I am talking about ATDS cases.

Perhaps the high-water mark of TCPAWorld ATDS chaos struck on April 7, 2020 when the Second Circuit Court of Appeals followed the Ninth Circuit’s Marks decision and vastly expanded the definition of ATDS to include any system that could store phone numbers and dial them automatically.

Flash forward five years and, once again, the Ninth and Second Circuit Courts of Appeals are in accord on the ATDS definition– only this time it is COMPLETELY the opposite.

Contrary to the Supreme Court’s ruling in Facebook, these courts now hold that only systems that RANDOMLY CREATE TELEPHONE NUMBERS are an ATDS. But that’s not what Facebook held, at all.

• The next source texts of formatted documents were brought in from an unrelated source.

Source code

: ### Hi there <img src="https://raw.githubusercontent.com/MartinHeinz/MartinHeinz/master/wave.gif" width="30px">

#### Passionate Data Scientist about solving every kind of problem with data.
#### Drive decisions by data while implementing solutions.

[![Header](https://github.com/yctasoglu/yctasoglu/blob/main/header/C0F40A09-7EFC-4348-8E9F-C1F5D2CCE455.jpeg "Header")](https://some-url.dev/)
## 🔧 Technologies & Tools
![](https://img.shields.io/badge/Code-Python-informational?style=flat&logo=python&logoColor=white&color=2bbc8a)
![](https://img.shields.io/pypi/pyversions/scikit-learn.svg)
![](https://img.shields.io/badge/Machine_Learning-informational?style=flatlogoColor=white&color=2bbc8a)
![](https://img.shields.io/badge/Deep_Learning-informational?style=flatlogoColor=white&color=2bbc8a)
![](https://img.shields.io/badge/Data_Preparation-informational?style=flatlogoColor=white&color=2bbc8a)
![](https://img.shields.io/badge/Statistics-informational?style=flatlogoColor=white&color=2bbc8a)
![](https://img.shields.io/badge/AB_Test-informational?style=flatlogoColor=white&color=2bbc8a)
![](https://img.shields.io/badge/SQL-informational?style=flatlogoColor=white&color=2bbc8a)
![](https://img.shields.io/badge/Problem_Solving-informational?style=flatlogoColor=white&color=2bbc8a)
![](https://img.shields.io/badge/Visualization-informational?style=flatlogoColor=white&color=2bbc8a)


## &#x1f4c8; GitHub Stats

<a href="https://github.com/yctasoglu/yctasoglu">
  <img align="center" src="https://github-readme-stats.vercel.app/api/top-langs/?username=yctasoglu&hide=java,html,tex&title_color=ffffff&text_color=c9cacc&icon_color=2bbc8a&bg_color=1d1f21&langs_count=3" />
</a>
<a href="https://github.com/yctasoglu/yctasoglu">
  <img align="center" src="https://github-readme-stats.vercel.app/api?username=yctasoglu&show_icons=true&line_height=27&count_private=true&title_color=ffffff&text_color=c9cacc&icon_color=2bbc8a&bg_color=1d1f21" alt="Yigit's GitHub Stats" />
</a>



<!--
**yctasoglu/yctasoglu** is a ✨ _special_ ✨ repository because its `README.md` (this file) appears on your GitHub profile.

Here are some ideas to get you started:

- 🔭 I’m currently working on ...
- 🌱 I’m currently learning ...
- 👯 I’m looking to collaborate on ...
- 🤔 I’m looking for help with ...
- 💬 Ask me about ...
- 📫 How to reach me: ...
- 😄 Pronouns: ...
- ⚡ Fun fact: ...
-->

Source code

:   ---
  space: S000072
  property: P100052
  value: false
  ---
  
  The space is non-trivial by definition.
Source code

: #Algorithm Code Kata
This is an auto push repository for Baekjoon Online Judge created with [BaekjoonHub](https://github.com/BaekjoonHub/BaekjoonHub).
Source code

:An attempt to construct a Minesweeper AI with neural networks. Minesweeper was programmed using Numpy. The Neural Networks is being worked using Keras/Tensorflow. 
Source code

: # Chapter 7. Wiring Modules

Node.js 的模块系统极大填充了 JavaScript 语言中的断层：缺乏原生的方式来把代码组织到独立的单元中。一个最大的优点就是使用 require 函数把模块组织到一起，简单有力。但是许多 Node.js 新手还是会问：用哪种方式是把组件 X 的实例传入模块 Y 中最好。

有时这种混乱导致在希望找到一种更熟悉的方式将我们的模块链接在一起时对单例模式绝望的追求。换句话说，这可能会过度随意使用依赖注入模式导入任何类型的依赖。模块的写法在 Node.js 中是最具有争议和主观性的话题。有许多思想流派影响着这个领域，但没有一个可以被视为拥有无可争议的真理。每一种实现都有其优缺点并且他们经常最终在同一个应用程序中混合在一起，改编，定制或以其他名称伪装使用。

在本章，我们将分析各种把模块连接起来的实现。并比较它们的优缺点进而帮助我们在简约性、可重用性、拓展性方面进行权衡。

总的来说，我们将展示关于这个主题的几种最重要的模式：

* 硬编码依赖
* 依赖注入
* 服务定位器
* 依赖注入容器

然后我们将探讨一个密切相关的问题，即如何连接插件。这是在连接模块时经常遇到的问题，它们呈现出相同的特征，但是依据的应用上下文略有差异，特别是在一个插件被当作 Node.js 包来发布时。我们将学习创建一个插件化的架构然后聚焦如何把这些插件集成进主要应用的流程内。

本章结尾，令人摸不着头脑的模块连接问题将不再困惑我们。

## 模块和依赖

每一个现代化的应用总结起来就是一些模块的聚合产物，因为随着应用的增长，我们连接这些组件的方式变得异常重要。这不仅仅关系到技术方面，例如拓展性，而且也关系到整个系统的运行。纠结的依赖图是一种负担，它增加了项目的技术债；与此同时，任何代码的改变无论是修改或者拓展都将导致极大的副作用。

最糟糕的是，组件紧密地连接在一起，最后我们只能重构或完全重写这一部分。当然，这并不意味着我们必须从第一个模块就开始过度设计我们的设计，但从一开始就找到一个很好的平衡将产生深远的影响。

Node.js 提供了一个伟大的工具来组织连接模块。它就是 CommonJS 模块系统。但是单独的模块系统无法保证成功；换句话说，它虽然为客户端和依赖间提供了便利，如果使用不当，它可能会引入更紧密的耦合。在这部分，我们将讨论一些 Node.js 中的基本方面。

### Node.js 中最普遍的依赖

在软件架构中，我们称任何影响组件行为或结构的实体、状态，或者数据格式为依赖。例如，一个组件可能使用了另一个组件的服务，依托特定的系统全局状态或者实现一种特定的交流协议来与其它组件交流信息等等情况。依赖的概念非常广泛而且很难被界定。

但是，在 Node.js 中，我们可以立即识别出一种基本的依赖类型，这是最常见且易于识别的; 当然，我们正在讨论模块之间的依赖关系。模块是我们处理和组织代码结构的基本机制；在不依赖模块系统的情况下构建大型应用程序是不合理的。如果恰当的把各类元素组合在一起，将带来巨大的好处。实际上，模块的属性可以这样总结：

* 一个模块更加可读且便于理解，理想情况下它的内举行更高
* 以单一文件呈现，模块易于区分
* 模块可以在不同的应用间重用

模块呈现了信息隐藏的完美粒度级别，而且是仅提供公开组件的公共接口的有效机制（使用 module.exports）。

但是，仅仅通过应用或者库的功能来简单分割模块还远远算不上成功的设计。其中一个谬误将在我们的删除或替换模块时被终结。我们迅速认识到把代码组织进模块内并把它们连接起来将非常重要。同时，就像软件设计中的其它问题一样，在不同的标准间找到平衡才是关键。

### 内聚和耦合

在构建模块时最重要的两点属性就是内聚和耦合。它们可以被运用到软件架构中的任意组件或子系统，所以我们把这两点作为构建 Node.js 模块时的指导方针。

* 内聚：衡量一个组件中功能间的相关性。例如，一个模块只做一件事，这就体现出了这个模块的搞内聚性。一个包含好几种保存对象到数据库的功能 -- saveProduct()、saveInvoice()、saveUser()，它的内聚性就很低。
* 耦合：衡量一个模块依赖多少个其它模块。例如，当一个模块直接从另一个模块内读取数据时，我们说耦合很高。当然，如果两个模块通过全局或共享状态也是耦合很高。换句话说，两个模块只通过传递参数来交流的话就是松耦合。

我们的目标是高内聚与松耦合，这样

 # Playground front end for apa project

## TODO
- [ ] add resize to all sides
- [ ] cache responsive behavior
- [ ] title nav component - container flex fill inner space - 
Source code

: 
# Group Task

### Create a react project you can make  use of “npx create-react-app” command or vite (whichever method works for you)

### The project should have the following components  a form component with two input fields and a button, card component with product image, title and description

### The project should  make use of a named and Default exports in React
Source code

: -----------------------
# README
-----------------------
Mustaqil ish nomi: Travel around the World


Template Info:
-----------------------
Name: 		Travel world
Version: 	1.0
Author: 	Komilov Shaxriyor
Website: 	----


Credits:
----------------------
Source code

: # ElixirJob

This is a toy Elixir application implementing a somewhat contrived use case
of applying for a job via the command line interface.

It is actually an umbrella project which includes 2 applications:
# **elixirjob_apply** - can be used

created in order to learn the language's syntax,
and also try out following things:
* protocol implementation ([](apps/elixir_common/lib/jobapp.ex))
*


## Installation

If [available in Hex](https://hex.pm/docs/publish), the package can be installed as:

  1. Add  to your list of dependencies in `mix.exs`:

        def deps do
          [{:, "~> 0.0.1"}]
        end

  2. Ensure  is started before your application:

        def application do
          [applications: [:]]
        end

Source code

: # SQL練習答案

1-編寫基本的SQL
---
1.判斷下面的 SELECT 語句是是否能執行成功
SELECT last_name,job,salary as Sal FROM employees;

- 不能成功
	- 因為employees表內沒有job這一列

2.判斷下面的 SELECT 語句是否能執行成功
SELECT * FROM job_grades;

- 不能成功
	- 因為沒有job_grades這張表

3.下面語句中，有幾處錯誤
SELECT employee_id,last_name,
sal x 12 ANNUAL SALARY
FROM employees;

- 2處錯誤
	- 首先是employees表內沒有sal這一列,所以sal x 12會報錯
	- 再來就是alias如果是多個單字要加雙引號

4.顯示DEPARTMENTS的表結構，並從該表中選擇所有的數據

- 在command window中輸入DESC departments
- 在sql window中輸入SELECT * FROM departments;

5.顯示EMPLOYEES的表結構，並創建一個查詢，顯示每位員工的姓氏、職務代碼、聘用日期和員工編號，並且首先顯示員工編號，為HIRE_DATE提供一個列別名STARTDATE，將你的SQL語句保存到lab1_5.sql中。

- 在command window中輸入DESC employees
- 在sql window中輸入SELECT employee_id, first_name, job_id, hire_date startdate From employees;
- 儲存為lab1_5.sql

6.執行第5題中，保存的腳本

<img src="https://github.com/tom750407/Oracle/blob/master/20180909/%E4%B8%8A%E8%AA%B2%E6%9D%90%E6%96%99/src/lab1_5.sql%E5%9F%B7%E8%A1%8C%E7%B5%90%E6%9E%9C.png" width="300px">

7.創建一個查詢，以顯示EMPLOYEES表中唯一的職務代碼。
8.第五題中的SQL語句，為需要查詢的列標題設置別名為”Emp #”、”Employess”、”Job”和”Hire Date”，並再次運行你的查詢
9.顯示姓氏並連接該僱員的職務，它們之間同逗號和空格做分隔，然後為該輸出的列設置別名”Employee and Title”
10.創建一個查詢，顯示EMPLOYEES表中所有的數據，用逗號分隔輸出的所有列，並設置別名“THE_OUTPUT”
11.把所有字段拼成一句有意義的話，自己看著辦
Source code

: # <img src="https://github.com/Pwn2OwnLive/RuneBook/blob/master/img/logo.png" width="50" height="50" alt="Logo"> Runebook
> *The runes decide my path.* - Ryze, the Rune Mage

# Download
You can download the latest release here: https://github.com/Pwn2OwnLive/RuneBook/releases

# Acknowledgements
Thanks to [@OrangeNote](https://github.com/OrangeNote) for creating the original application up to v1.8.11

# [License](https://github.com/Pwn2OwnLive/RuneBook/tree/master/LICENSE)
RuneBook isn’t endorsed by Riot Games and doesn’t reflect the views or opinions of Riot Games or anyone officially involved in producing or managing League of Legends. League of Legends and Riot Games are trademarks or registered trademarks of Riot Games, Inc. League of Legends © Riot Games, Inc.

Regardless, following Facebook the appellate courts were supposed to vacate their previous inconsistent rulings and on Wednesday the Second Circuit Court of Appeals finally got around to doing so– it only took it 4 years, 3 months and 8 days after the Facebook ruling to do so.

Hahaha.

Regardless what is very interesting about the panel remand is that it does not mention the Solimon ruling–issued by a different panel of the same court.

Hmmm.

Here’s is the complete remand order:

In Duran v. La Boom Disco, Inc., 955 F.3d 279 (2d Cir. 2020), vacated, 141 S. Ct. 2509 (2021), we held that to qualify as an “automatic telephone dialing system” within the meaning of the Telephone Consumer Protection Act (TCPA), 47 U.S.C. § 227, a device must have the capacity either to store telephone numbers, regardless of how those numbers are stored, or to produce telephone numbers using a random or sequential number generator.

The Supreme Court vacated our judgment in Duran and remanded the case to this Court for further consideration in light of Facebook, Inc. v. Duguid, 592 U.S. 395 (2021). In Facebook, the Supreme Court held that to qualify as an automatic telephone dialing system under the TCPA, a device must have the capacity either to store a telephone number using a random or sequential number generator or to produce a telephone number using a random or sequential generator. Id. at 409.

For the foregoing reasons, the judgment of the District Court is VACATED, and the case is REMANDED for further proceedings consistent with Facebook.

Holy smokes.

Do you see what they did here?

This panel just SPECIFICALLY framed the holding of Facebook in a way that is inconsistent with the holding of Solimon and then directed the lower court to follow Facebook and not Solimon.

Now I could be overreading this, but on the heels of the Sixth Circuit’s recent ATDS ruling I am starting to get the heebie-jeebies here.